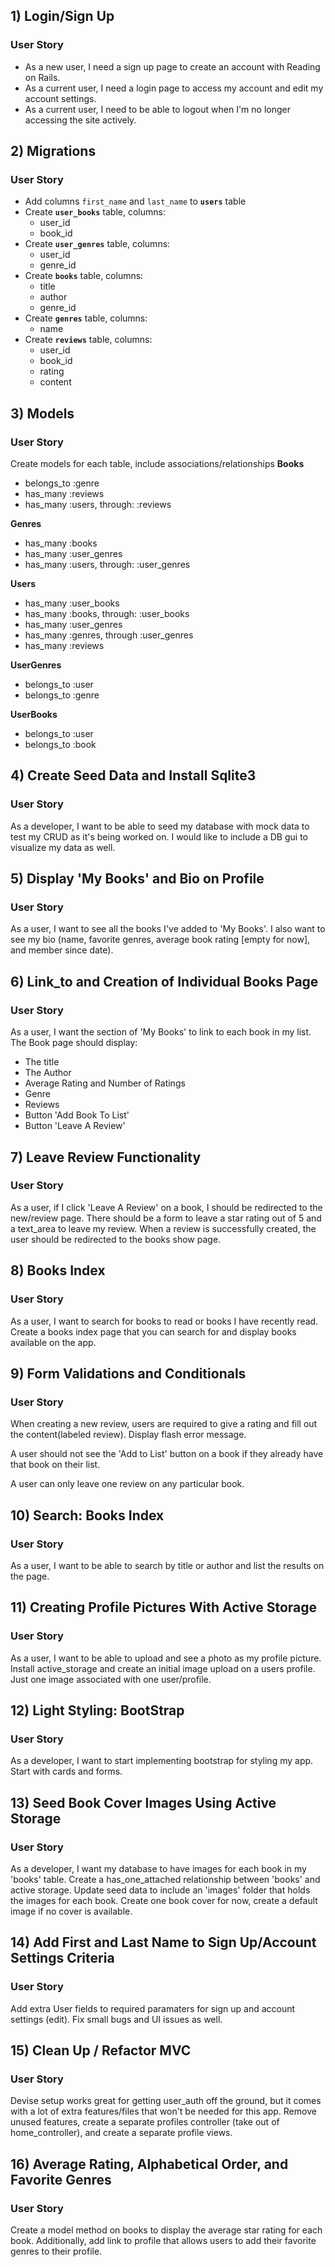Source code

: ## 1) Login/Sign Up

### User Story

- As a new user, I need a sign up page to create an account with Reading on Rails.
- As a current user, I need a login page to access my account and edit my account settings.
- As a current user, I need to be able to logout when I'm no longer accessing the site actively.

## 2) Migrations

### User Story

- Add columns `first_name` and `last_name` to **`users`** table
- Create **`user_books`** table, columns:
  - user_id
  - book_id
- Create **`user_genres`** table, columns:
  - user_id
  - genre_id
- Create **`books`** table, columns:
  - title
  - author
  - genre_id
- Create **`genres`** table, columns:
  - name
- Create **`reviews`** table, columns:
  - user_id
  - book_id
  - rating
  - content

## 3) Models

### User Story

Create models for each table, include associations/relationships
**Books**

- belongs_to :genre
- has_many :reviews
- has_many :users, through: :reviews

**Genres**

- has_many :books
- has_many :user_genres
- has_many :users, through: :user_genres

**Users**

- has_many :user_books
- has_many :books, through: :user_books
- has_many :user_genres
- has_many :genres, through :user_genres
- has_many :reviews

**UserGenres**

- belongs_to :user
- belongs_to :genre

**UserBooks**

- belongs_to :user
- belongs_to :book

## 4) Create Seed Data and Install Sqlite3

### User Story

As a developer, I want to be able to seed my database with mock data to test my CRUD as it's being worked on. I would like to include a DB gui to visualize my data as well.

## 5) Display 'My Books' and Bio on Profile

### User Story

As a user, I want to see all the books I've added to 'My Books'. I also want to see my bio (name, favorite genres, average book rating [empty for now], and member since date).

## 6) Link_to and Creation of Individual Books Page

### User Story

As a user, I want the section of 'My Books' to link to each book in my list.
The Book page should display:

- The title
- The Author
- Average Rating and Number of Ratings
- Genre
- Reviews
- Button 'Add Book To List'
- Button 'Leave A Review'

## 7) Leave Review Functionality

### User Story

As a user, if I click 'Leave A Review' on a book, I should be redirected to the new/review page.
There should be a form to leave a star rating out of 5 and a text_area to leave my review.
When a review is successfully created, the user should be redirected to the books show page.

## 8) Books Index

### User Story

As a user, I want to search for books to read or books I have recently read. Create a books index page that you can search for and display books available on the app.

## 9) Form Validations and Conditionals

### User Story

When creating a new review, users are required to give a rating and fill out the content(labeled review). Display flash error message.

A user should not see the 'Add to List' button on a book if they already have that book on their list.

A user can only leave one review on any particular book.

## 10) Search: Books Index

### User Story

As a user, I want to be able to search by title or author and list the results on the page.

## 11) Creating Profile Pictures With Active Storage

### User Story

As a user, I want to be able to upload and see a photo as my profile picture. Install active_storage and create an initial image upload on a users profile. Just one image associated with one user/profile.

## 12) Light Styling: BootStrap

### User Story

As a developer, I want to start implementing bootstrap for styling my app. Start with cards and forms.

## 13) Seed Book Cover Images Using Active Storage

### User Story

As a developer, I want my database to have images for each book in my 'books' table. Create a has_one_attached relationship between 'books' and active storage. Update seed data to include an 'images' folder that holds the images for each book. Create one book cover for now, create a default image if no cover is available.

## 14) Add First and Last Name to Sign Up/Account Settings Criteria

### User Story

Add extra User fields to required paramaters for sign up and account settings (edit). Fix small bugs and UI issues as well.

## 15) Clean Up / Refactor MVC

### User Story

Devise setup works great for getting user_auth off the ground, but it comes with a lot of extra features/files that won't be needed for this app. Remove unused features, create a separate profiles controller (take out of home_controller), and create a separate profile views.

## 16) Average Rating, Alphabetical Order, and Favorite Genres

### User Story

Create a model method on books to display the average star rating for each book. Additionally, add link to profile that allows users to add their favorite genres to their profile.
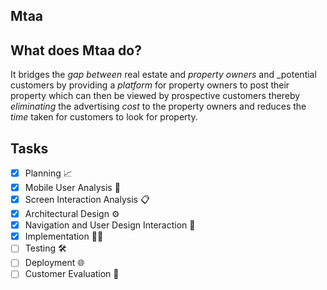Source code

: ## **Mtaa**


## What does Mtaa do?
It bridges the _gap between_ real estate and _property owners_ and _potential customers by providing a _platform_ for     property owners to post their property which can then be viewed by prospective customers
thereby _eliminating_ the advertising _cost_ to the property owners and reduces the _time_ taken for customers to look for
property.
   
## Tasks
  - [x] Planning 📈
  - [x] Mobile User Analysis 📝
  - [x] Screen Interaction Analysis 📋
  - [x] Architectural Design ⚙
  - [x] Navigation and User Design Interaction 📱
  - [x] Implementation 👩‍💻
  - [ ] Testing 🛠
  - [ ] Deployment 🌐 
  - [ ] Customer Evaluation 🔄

==

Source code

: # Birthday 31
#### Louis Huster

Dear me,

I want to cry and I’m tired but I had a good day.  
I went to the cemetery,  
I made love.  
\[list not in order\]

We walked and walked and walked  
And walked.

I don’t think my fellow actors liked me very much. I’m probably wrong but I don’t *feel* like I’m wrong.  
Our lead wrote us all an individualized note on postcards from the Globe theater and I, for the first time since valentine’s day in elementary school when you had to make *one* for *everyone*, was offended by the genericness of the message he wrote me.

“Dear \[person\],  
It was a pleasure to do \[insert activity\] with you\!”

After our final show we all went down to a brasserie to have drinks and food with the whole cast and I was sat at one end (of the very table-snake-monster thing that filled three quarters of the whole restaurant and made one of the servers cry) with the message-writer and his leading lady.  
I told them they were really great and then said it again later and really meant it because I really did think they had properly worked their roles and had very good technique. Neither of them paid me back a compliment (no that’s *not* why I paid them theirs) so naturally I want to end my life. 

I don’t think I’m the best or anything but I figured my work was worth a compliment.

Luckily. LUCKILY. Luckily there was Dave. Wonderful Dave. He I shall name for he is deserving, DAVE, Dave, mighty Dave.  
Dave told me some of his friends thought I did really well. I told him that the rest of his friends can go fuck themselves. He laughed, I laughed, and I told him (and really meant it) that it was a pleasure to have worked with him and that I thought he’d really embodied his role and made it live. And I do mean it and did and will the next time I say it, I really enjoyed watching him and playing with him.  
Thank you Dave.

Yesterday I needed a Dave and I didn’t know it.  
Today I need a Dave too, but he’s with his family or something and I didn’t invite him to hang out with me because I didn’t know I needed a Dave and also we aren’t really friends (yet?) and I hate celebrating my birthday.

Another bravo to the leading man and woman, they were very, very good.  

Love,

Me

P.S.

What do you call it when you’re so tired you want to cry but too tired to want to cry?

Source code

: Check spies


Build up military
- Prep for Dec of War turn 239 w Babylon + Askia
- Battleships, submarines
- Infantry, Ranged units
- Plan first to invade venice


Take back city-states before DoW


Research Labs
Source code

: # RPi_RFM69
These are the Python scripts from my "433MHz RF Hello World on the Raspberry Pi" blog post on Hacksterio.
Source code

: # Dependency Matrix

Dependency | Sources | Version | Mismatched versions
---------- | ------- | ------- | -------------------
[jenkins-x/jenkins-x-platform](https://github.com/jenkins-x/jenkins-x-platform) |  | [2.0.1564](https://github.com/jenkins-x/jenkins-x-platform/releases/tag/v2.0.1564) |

> _Work order_
Using the listing above, return word for word each line from the one that has "It bridges the" through the one that has "- [x] Screen Interaction Analysis 📋", and no line outside that range.

> _Reply to the exercise_
It bridges the _gap between_ real estate and _property owners_ and _potential customers by providing a _platform_ for     property owners to post their property which can then be viewed by prospective customers
thereby _eliminating_ the advertising _cost_ to the property owners and reduces the _time_ taken for customers to look for
property.
   
## Tasks
  - [x] Planning 📈
  - [x] Mobile User Analysis 📝
  - [x] Screen Interaction Analysis 📋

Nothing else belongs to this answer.